En exerçant son influence pour harmoniser les attitudes et les comportements de ses coéquipiers, le leader encourage la collaboration. Cependant, des pressions sociales risquent de se développer au sein de l’équipe, avec pour effet de réduire les différences individuelles et d’uniformiser les comportements sociaux. Petit à petit, un esprit de corps va s’installer, incitant les membres à se conformer aux attentes qu’ils perçoivent. Bien que cette tendance favorise la cohésion du groupe, elle risque, en contrepartie, d’engendrer des phénomènes clandestins pouvant nuire à l’efficacité collective ou menacer l’intégrité personnelle. Le phénomène de la pensée de groupe (groupthink) en est un exemple. Craignant d’être mal jugés ou de semer la discorde, certains employés hésitent à exprimer leur opinion. Ils peuvent se dire : « Suis-je le seul à voir les choses de cette façon ? Peut-être ferais-je mieux de me taire ? » En un mot, ils risquent d’avoir recours à de l’autocensure. Paradoxalement, une forte cohésion du groupe peut décupler les pressions de conformité. Et pourtant ! Il importe que chaque employé puisse trouver cet espace d’affirmation qui évitera au groupe de s’enfermer dans ses convictions ou de s’engager dans des voies incertaines. Toute dissonance cognitive signale un besoin de s’affirmer.

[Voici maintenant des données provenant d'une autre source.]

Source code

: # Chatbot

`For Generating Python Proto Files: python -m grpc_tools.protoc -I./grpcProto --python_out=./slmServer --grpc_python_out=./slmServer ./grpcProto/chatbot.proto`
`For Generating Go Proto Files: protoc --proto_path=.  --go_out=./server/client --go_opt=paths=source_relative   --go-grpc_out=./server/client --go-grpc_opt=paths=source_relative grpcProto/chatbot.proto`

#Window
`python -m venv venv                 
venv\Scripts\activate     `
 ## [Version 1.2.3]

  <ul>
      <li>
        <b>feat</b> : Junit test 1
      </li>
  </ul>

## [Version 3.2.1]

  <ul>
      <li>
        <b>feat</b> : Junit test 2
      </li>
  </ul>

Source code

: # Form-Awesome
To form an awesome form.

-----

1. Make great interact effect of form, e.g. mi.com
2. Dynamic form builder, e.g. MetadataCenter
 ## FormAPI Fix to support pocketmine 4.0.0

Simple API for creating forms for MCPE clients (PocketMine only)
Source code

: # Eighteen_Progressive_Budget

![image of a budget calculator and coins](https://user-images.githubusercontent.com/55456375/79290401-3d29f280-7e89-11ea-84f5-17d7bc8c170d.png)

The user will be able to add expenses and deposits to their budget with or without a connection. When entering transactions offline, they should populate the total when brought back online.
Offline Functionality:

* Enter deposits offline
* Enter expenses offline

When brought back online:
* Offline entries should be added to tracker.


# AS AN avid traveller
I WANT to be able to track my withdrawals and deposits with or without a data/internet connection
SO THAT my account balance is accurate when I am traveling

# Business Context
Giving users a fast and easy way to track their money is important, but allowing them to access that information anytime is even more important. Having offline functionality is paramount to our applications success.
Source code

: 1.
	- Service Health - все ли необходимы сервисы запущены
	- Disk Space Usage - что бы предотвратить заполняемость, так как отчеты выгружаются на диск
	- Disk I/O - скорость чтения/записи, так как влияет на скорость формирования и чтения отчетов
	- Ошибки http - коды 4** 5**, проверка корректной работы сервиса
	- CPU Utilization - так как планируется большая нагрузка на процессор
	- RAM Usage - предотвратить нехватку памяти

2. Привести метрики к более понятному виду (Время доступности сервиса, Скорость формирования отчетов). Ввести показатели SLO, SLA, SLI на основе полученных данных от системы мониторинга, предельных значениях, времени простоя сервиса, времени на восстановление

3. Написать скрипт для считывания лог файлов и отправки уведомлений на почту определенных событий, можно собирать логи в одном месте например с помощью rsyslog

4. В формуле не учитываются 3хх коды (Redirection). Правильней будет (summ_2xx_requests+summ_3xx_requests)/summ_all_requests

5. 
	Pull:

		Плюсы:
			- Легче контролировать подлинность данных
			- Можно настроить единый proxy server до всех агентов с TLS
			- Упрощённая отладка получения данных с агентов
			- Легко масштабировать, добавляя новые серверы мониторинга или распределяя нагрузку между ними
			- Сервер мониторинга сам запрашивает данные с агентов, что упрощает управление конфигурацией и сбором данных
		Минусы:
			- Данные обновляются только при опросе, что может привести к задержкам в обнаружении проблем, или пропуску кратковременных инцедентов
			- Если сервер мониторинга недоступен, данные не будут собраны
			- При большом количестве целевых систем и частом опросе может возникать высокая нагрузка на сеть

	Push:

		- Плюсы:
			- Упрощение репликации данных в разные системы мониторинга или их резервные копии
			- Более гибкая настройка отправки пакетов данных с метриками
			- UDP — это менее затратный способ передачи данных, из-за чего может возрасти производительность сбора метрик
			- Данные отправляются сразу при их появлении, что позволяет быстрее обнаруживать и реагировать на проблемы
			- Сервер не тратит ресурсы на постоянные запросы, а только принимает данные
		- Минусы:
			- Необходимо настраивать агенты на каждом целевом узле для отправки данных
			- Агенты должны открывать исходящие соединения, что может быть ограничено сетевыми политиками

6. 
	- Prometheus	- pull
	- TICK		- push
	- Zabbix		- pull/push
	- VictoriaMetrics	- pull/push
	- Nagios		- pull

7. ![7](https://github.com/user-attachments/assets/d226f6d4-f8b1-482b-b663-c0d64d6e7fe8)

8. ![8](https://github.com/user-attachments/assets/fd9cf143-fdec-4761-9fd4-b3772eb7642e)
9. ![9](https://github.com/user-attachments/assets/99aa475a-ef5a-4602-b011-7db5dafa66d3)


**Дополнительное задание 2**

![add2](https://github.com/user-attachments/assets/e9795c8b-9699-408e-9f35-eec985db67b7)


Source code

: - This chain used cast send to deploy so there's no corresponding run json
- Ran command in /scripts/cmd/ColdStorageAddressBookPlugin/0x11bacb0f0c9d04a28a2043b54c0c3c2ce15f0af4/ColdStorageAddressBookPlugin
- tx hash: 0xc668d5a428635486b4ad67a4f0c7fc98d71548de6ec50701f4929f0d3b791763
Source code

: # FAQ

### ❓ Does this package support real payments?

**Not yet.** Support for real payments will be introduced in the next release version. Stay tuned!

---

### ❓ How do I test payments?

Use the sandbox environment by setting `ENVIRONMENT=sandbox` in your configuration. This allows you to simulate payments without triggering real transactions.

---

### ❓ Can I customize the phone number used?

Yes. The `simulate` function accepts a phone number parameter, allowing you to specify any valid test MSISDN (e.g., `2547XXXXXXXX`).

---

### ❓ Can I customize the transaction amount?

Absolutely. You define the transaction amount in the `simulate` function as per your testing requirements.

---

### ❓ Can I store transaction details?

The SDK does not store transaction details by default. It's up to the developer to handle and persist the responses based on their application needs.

Il peut être utile de se préparer et de s’exercer avant de s’adresser aux membres de son équipe. Ceux-ci seront mieux disposés à écouter si on adopte une attitude impartiale, désintéressée et flexible. En dévoilant nos propres sentiments et nos idées par rapport à la situation, on confirme l’importance du problème. En outre, en partageant ce qu’on est disposé à faire en échange de leur collaboration, on encourage la réciprocité. L’empathie, ce mode de connaissance intuitive d’autrui, est ici un gage d’échange réussi : pour être compris des autres, il faut être capable de les comprendre soi-même.

L’empathie, qu’on définit comme l’aptitude que nous posséderions tous naturellement à mettre entre parenthèses notre propre jugement pour comprendre l’autre dans son intégrité, s’érode sous l’effet de l’égocentrisme et de l’individualisme. Pour être empathique, il faut savoir mettre de côté tout à-priori et décentrer sa perception pour saisir le sens et la valeur de ce que les autres nous communiquent. Cela suppose que nous avons de la considération pour eux et que nous sommes maîtres de nous-mêmes.

Un chef lui-même empathique contribuera au développement et au maintien de l’harmonie nécessaire à la collaboration. En encourageant ses coéquipiers à s’affirmer lorsqu’ils le jugeront opportun, il protégera leur intégrité personnelle. Terreau fertile à une vraie collaboration, le climat de confiance, une fois installé, fera en sorte que les membres se sentiront libres de s’exprimer de manière authentique.